My purpose in this post, however, is not to re-litigate the entire point, but to raise one particularly interesting example of the CFPB’s change of tune:
Before the Supreme Court, the CFPB and Justice Department rely heavily on the Government Accountability Office’s well-respected interpretations of what qualifies as an “appropriations” act. As I noted in my earlier post, there is much in the GAO’s work that implicitly supports the CFPB’s argument that Dodd-Frank itself is an “appropriations law,” though there is also much in the GAO’s work that more directly contradicts that argument.
But even more interesting—and, as with all of the CFPB’s past statements, entirely omitted from the CFPB’s and Justice Department’s new arguments to the Supreme Court—is the fact that the CFPB itself once urged the GAO to accept the agency’s status as “non-appropriated,” and the GAO seemed to agree.
This arose in litigation contesting a bid that the CFPB had awarded to a contractor for a CFPB project. One of the losing bidders appealed to the GAO, which has jurisdiction to review contractor disputes. But the CFPB protested the GAO’s own jurisdiction in that case, arguing that the GAO only has jurisdiction over agencies’ use of appropriated funds.
According to the GAO’s report, the CFPB filed an entire brief, in which it “argued that our Office lacks jurisdiction here because the CFPB is an independent agency within the Federal Reserve System, and is funded by nonappropriated funds.”
The GAO’s final decision did not dispute the CFPB’s assertion that its funds are “nonappropriated”; instead, the GAO concluded that it still had jurisdiction over the dispute, because federal law now extends the GAO’s review authority to executive agencies regardless of whether they are spending appropriated or non-appropriated funds.
I would stop short of saying that the GAO “held” that the CFPB is non-appropriated.
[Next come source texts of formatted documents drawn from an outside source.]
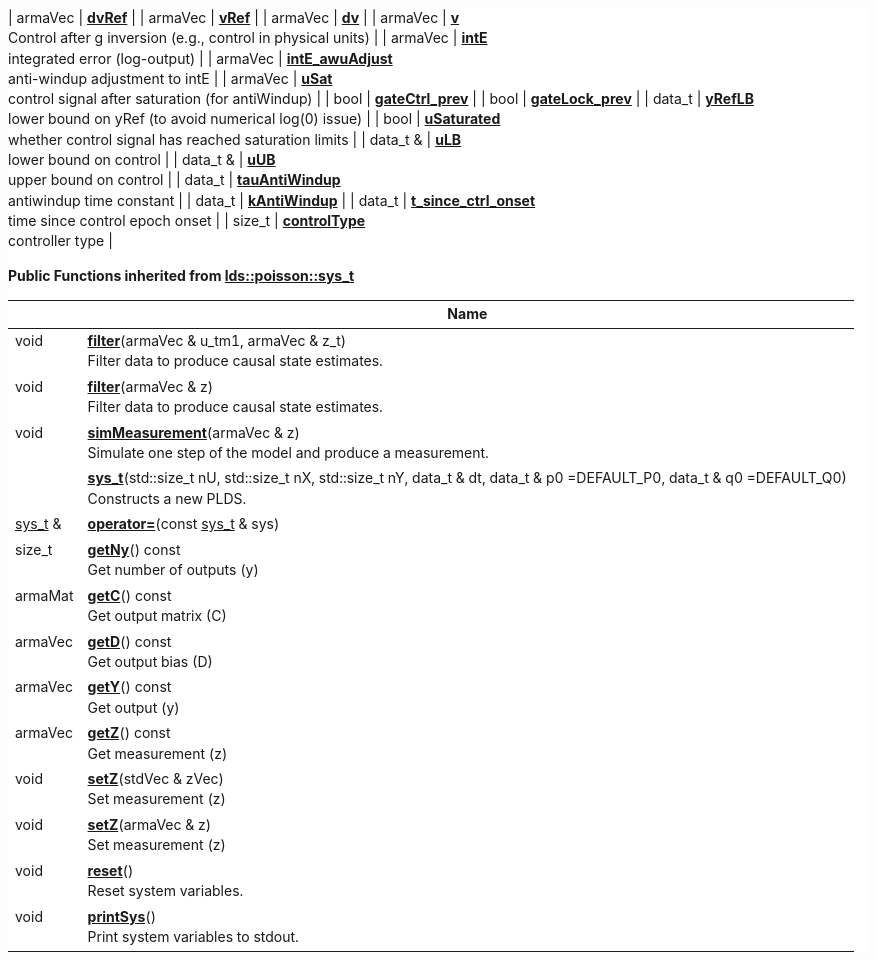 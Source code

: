 | armaVec | **[dvRef](/ldsctrlest/docs/api/classes/classlds_1_1poisson_1_1ctrl__t/#variable-dvref)**  |
| armaVec | **[vRef](/ldsctrlest/docs/api/classes/classlds_1_1poisson_1_1ctrl__t/#variable-vref)**  |
| armaVec | **[dv](/ldsctrlest/docs/api/classes/classlds_1_1poisson_1_1ctrl__t/#variable-dv)**  |
| armaVec | **[v](/ldsctrlest/docs/api/classes/classlds_1_1poisson_1_1ctrl__t/#variable-v)** <br>Control after g inversion (e.g., control in physical units)  |
| armaVec | **[intE](/ldsctrlest/docs/api/classes/classlds_1_1poisson_1_1ctrl__t/#variable-inte)** <br>integrated error (log-output)  |
| armaVec | **[intE_awuAdjust](/ldsctrlest/docs/api/classes/classlds_1_1poisson_1_1ctrl__t/#variable-inte_awuadjust)** <br>anti-windup adjustment to intE  |
| armaVec | **[uSat](/ldsctrlest/docs/api/classes/classlds_1_1poisson_1_1ctrl__t/#variable-usat)** <br>control signal after saturation (for antiWindup)  |
| bool | **[gateCtrl_prev](/ldsctrlest/docs/api/classes/classlds_1_1poisson_1_1ctrl__t/#variable-gatectrl_prev)**  |
| bool | **[gateLock_prev](/ldsctrlest/docs/api/classes/classlds_1_1poisson_1_1ctrl__t/#variable-gatelock_prev)**  |
| data_t | **[yRefLB](/ldsctrlest/docs/api/classes/classlds_1_1poisson_1_1ctrl__t/#variable-yreflb)** <br>lower bound on yRef (to avoid numerical log(0) issue)  |
| bool | **[uSaturated](/ldsctrlest/docs/api/classes/classlds_1_1poisson_1_1ctrl__t/#variable-usaturated)** <br>whether control signal has reached saturation limits  |
| data_t & | **[uLB](/ldsctrlest/docs/api/classes/classlds_1_1poisson_1_1ctrl__t/#variable-ulb)** <br>lower bound on control  |
| data_t & | **[uUB](/ldsctrlest/docs/api/classes/classlds_1_1poisson_1_1ctrl__t/#variable-uub)** <br>upper bound on control  |
| data_t | **[tauAntiWindup](/ldsctrlest/docs/api/classes/classlds_1_1poisson_1_1ctrl__t/#variable-tauantiwindup)** <br>antiwindup time constant  |
| data_t | **[kAntiWindup](/ldsctrlest/docs/api/classes/classlds_1_1poisson_1_1ctrl__t/#variable-kantiwindup)**  |
| data_t | **[t_since_ctrl_onset](/ldsctrlest/docs/api/classes/classlds_1_1poisson_1_1ctrl__t/#variable-t_since_ctrl_onset)** <br>time since control epoch onset  |
| size_t | **[controlType](/ldsctrlest/docs/api/classes/classlds_1_1poisson_1_1ctrl__t/#variable-controltype)** <br>controller type  |

**Public Functions inherited from [lds::poisson::sys_t](/ldsctrlest/docs/api/classes/classlds_1_1poisson_1_1sys__t/)**

|                | Name           |
| -------------- | -------------- |
| void | **[filter](/ldsctrlest/docs/api/classes/classlds_1_1poisson_1_1sys__t/#function-filter)**(armaVec & u_tm1, armaVec & z_t)<br>Filter data to produce causal state estimates.  |
| void | **[filter](/ldsctrlest/docs/api/classes/classlds_1_1poisson_1_1sys__t/#function-filter)**(armaVec & z)<br>Filter data to produce causal state estimates.  |
| void | **[simMeasurement](/ldsctrlest/docs/api/classes/classlds_1_1poisson_1_1sys__t/#function-simmeasurement)**(armaVec & z)<br>Simulate one step of the model and produce a measurement.  |
| | **[sys_t](/ldsctrlest/docs/api/classes/classlds_1_1poisson_1_1sys__t/#function-sys_t)**(std::size_t nU, std::size_t nX, std::size_t nY, data_t & dt, data_t & p0 =DEFAULT_P0, data_t & q0 =DEFAULT_Q0)<br>Constructs a new PLDS.  |
| [sys_t](/ldsctrlest/docs/api/classes/classlds_1_1poisson_1_1sys__t/) & | **[operator=](/ldsctrlest/docs/api/classes/classlds_1_1poisson_1_1sys__t/#function-operator=)**(const [sys_t](/ldsctrlest/docs/api/classes/classlds_1_1poisson_1_1sys__t/) & sys) |
| size_t | **[getNy](/ldsctrlest/docs/api/classes/classlds_1_1poisson_1_1sys__t/#function-getny)**() const<br>Get number of outputs (y)  |
| armaMat | **[getC](/ldsctrlest/docs/api/classes/classlds_1_1poisson_1_1sys__t/#function-getc)**() const<br>Get output matrix (C)  |
| armaVec | **[getD](/ldsctrlest/docs/api/classes/classlds_1_1poisson_1_1sys__t/#function-getd)**() const<br>Get output bias (D)  |
| armaVec | **[getY](/ldsctrlest/docs/api/classes/classlds_1_1poisson_1_1sys__t/#function-gety)**() const<br>Get output (y)  |
| armaVec | **[getZ](/ldsctrlest/docs/api/classes/classlds_1_1poisson_1_1sys__t/#function-getz)**() const<br>Get measurement (z)  |
| void | **[setZ](/ldsctrlest/docs/api/classes/classlds_1_1poisson_1_1sys__t/#function-setz)**(stdVec & zVec)<br>Set measurement (z)  |
| void | **[setZ](/ldsctrlest/docs/api/classes/classlds_1_1poisson_1_1sys__t/#function-setz)**(armaVec & z)<br>Set measurement (z)  |
| void | **[reset](/ldsctrlest/docs/api/classes/classlds_1_1poisson_1_1sys__t/#function-reset)**()<br>Reset system variables.  |
| void | **[printSys](/ldsctrlest/docs/api/classes/classlds_1_1poisson_1_1sys__t/#function-printsys)**()<br>Print system variables to stdout.  |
Rather, it seems to accept the CFPB’s characterization of “non-appropriated” funding at face value, before concluding that such “non-appropriated” status is ultimately irrelevant to the GAO’s jurisdiction over the CFPB.
Then again, the GAO summarizes its own ruling in fairly blunt terms: the CFPB is subject to the GAO’s jurisdiction “even though it is funded by nonappropriated funds.”
The GAO’s ruling is no great surprise—as I noted in my earlier post, the GAO seems to have long treated the CFPB as a “non-appropriated” agency.
Still, it would be interesting to see the CFPB’s 2016 brief to the GAO, to see exactly how the CFPB described its “non-appropriated” status then.
It is one thing for the CFPB and Justice Department to simply not be candid to the Supreme Court about the fact that the agency’s own financial reports and other statements are inconsistent with the agency’s legal arguments to the justices. It is quite another thing for the CFPB’s own legal officers to make inconsistent arguments, in legal briefs, to both the GAO and the courts.
Unfortunately, the CFPB’s brief is not publicly available. The GAO declined a FOIA request for the brief, and the CFPB has not responded (so far) to a similar FOIA request.
For those of us who study the CFPB, its funding structure, and its proper place in constitutional government, the CFPB’s 2016 brief would be of great interest. In the meantime, we’re left with the GAO’s description of the CFPB’s arguments, along with a decade’s worth of the CFPB’s other declarations that it is not funded by “appropriations,” which squarely contradict the CFPB’s new arguments to the courts.
Adam J. White is a senior fellow at the American Enterprise Institute and co-director of the Antonin Scalia Law School’s C. Boyden Gray Center for the Study of the Administrative State.